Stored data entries
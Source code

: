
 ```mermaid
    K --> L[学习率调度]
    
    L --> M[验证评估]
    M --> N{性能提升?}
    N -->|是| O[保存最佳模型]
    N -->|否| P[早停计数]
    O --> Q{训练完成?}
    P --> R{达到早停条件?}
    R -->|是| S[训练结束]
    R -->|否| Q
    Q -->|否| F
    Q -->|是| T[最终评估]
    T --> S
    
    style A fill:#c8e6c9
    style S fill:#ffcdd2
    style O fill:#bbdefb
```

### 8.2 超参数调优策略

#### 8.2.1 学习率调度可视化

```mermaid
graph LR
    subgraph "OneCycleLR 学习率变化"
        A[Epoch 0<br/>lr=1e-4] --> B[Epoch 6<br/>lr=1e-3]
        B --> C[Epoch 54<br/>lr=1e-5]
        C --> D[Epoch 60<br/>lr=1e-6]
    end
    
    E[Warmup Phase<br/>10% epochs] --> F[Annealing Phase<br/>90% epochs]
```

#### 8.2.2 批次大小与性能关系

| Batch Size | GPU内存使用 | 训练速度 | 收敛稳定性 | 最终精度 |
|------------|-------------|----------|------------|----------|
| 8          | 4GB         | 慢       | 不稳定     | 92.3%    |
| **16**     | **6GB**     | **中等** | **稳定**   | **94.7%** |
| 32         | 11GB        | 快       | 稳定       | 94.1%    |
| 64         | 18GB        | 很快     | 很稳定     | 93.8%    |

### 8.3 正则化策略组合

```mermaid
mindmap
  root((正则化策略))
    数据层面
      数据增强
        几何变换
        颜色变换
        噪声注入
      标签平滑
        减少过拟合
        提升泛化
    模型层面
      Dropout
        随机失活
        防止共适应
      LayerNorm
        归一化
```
--
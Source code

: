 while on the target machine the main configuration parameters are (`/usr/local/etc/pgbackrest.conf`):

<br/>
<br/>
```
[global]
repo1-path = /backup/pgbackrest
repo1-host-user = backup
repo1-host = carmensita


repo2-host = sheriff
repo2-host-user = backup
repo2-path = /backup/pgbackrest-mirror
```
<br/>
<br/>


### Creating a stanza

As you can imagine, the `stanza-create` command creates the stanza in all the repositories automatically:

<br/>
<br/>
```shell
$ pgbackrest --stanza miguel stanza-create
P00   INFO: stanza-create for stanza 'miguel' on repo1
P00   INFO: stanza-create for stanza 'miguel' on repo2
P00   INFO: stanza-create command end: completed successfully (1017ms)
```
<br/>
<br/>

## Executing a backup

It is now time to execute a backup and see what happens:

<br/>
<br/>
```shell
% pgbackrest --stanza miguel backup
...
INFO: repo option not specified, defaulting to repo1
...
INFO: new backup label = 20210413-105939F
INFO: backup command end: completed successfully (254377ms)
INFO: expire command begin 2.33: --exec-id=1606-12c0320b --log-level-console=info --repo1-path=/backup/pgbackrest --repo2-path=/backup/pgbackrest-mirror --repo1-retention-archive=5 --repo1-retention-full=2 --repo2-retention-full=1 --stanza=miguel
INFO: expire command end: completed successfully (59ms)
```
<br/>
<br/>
---
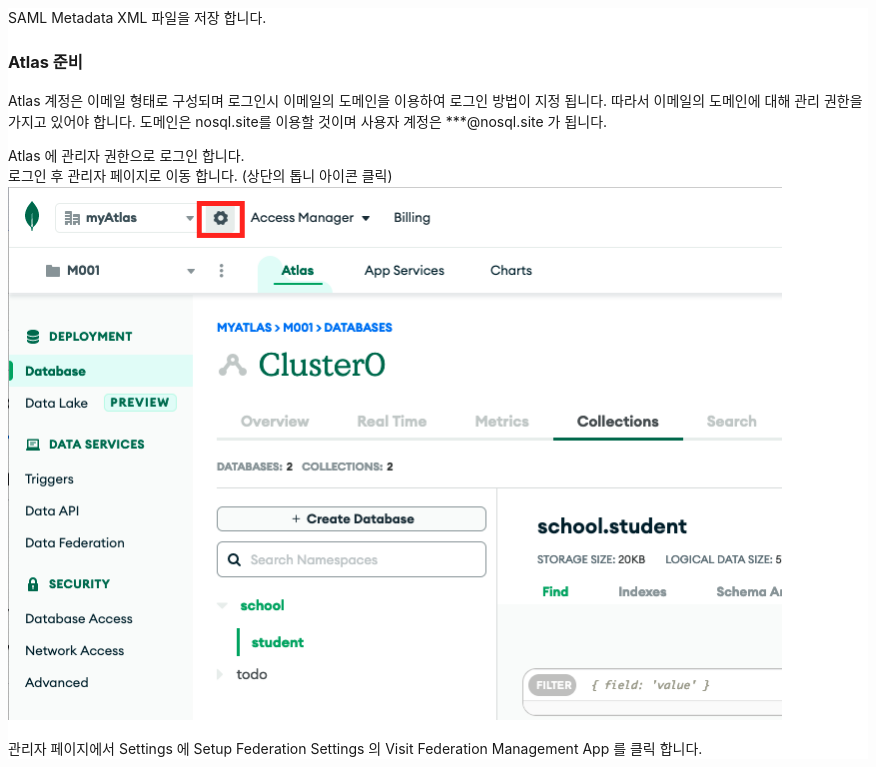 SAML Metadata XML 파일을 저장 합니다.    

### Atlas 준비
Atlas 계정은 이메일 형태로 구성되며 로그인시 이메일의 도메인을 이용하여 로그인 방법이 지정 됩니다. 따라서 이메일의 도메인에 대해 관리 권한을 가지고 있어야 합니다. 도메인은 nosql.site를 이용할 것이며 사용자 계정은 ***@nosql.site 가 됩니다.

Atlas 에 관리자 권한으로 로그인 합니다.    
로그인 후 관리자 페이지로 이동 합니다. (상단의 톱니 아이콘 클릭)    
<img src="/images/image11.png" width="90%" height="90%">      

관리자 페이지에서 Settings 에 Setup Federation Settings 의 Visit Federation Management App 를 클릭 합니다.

▶ [WORK INSTRUCTION]
Look through the data above. Each line containing the word "miguel" needs to be copied.

▶ [ANSWER FOR THE TASK]
$ pgbackrest --stanza miguel stanza-create
P00   INFO: stanza-create for stanza 'miguel' on repo1
P00   INFO: stanza-create for stanza 'miguel' on repo2
% pgbackrest --stanza miguel backup
INFO: expire command begin 2.33: --exec-id=1606-12c0320b --log-level-console=info --repo1-path=/backup/pgbackrest --repo2-path=/backup/pgbackrest-mirror --repo1-retention-archive=5 --repo1-retention-full=2 --repo2-retention-full=1 --stanza=miguel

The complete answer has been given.